The Cal Olson Photograph Collection was featured in the Sunday, September 25 issue of The Forum. Olson was a long-time photographer with the Forum newspaper. In 2009 the family donated his extensive negative collection to the NDSU Institute for Regional Studies, totaling over 16,000 items. The images document a broad segment of his photographic work for the Forum as well as private work.
Text from Forum article, by Amy Dalrymple:
Capturing history: A retrospective of the late Forum photographer Cal Olson
Iconic collection available through NDSU institute
FARGO - The work of a former Forum photographer noted for his coverage of the 1957 tornado is now available to the public.

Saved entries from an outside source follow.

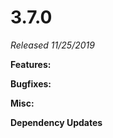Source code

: # 3.7.0

*Released 11/25/2019*

**Features:**


**Bugfixes:**


**Misc:**


**Dependency Updates**


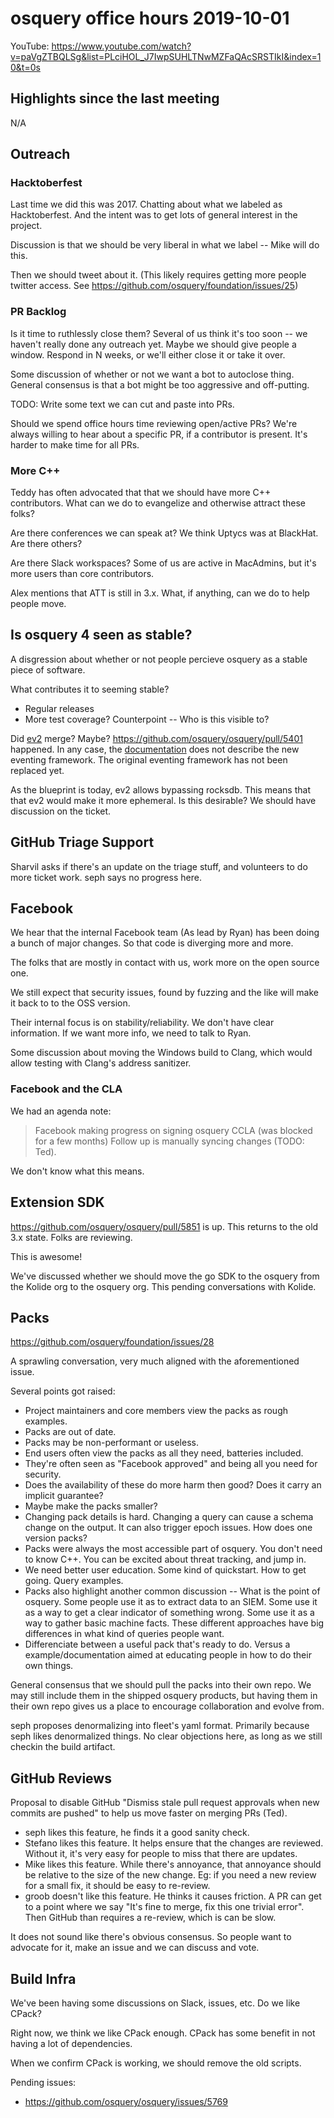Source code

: # osquery office hours 2019-10-01

YouTube: https://www.youtube.com/watch?v=paVgZTBQLSg&list=PLciHOL_J7IwpSUHLTNwMZFaQAcSRSTIkI&index=10&t=0s

## Highlights since the last meeting

N/A

## Outreach

### Hacktoberfest

Last time we did this was 2017. Chatting about what we labeled as Hacktoberfest. And the intent was to get lots of general interest in the project.

Discussion is that we should be very liberal in what we label -- Mike will do this.

Then we should tweet about it. (This likely requires getting more people twitter access. See https://github.com/osquery/foundation/issues/25)

### PR Backlog

Is it time to ruthlessly close them? Several of us think it's too soon -- we haven't really done any outreach yet. Maybe we should give people a window. Respond in N weeks, or we'll either close it or take it over. 

Some discussion of whether or not we want a bot to autoclose thing. General consensus is that a bot might be too aggressive and off-putting.

TODO: Write some text we can cut and paste into PRs.

Should we spend office hours time reviewing open/active PRs? We're always willing to hear about a specific PR, if a contributor is present. It's harder to make time for all PRs.

### More C++

Teddy has often advocated that that we should have more C++ contributors. What can we do to evangelize and otherwise attract these folks? 

Are there conferences we can speak at? We think Uptycs was at BlackHat. Are there others?

Are there Slack workspaces? Some of us are active in MacAdmins, but it's more users than core contributors.

Alex mentions that ATT is still in 3.x. What, if anything, can we do to help people move. 

## Is osquery 4 seen as stable?

A disgression about whether or not people percieve osquery as a stable piece of software.

What contributes it to seeming stable?
* Regular releases
* More test coverage? Counterpoint -- Who is this visible to?

Did [ev2](https://github.com/osquery/osquery/issues/5158) merge? Maybe? https://github.com/osquery/osquery/pull/5401 happened. In any case, the [documentation](https://osquery.readthedocs.io/en/latest/development/pubsub-framework/) does not describe the new eventing framework. The original eventing framework has not been replaced yet.

As the blueprint is today, ev2 allows bypassing rocksdb. This means that that ev2 would make it more ephemeral. Is this desirable? We should have discussion on the ticket.

## GitHub Triage Support

Sharvil asks if there's an update on the triage stuff, and volunteers to do more ticket work. seph says no progress here.

## Facebook

We hear that the internal Facebook team (As lead by Ryan) has been doing a bunch of major changes. So that code is diverging more and more. 

The folks that are mostly in contact with us, work more on the open source one.

We still expect that security issues, found by fuzzing and the like will make it back to to the OSS version.

Their internal focus is on stability/reliability. We don't have clear information. If we want more info, we need to talk to Ryan.

Some discussion about moving the Windows build to Clang, which would allow testing with Clang's address sanitizer.

### Facebook and the CLA

We had an agenda note:

> Facebook making progress on signing osquery CCLA (was blocked for a few months)
> Follow up is manually syncing changes (TODO: Ted).

We don't know what this means. 

## Extension SDK

https://github.com/osquery/osquery/pull/5851 is up. This returns to the old 3.x state. Folks are reviewing.

This is awesome!

We've discussed whether we should move the go SDK to the osquery from the Kolide org to the osquery org. This pending conversations with Kolide.

## Packs

https://github.com/osquery/foundation/issues/28

A sprawling conversation, very much aligned with the aforementioned issue. 

Several points got raised:

* Project maintainers and core members view the packs as rough examples.
* Packs are out of date.
* Packs may be non-performant or useless.
* End users often view the packs as all they need, batteries included.
* They're often seen as "Facebook approved" and being all you need for security.
* Does the availability of these do more harm then good? Does it carry an implicit guarantee?
* Maybe make the packs smaller?
* Changing pack details is hard. Changing a query can cause a schema change on the output. It can also trigger epoch issues. How does one version packs?
* Packs were always the most accessible part of osquery. You don't need to know C++. You can be excited about threat tracking, and jump in.
* We need better user education. Some kind of quickstart. How to get going. Query examples.
* Packs also highlight another common discussion -- What is the point of osquery. Some people use it as to extract data to an SIEM. Some use it as a way to get a clear indicator of something wrong. Some use it as a way to gather basic machine facts. These different approaches have big differences in what kind of queries people want.
* Differenciate between a useful pack that's ready to do. Versus a example/documentation aimed at educating people in how to do their own things.

General consensus that we should pull the packs into their own repo. We may still include them in the shipped osquery products, but having them in their own repo gives us a place to encourage collaboration and evolve from.

seph proposes denormalizing into fleet's yaml format. Primarily because seph likes denormalized things. No clear objections here, as long as we still checkin the build artifact.

## GitHub Reviews

Proposal to disable GitHub "Dismiss stale pull request approvals when new commits are pushed" to help us move faster on merging PRs (Ted).

* seph likes this feature, he finds it a good sanity check.
* Stefano likes this feature. It helps ensure that the changes are reviewed. Without it, it's very easy for people to miss that there are updates.
* Mike likes this feature. While there's annoyance, that annoyance should be relative to the size of the new change. Eg: if you need a new review for a small fix, it should be easy to re-review. 
* groob doesn't like this feature. He thinks it causes friction. A PR can get to a point where we say "It's fine to merge, fix this one trivial error". Then GitHub than requires a re-review, which is can be slow.

It does not sound like there's obvious consensus. So people want to advocate for it, make an issue and we can discuss and vote.

## Build Infra

We've been having some discussions on Slack, issues, etc. Do we like CPack?

Right now, we think we like CPack enough. CPack has some benefit in not having a lot of dependencies.

When we confirm CPack is working, we should remove the old scripts. 

Pending issues:
- https://github.com/osquery/osquery/issues/5769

The family of Cal Olson, who worked for The Forum in the 1950s and ’60s, donated a massive collection of negatives to the North Dakota State University Institute for Regional Studies. Director John Bye estimates there are more than 16,000 negatives of Olson’s work as a Forum photographer and of his private work. About 600 images are available online through the institute’s Digital Horizons website, and additional photos will be added. Olson, who preferred the title newspaperman over photographer or journalist, died in 2009 at age 84.
His daughter, Cathy McMullen, a Concordia College journalism professor, said the family decided to donate the negatives rather that keep them in a closet. “He shot so much for so long that I wanted other people in the community to be able to see them,” McMullen said.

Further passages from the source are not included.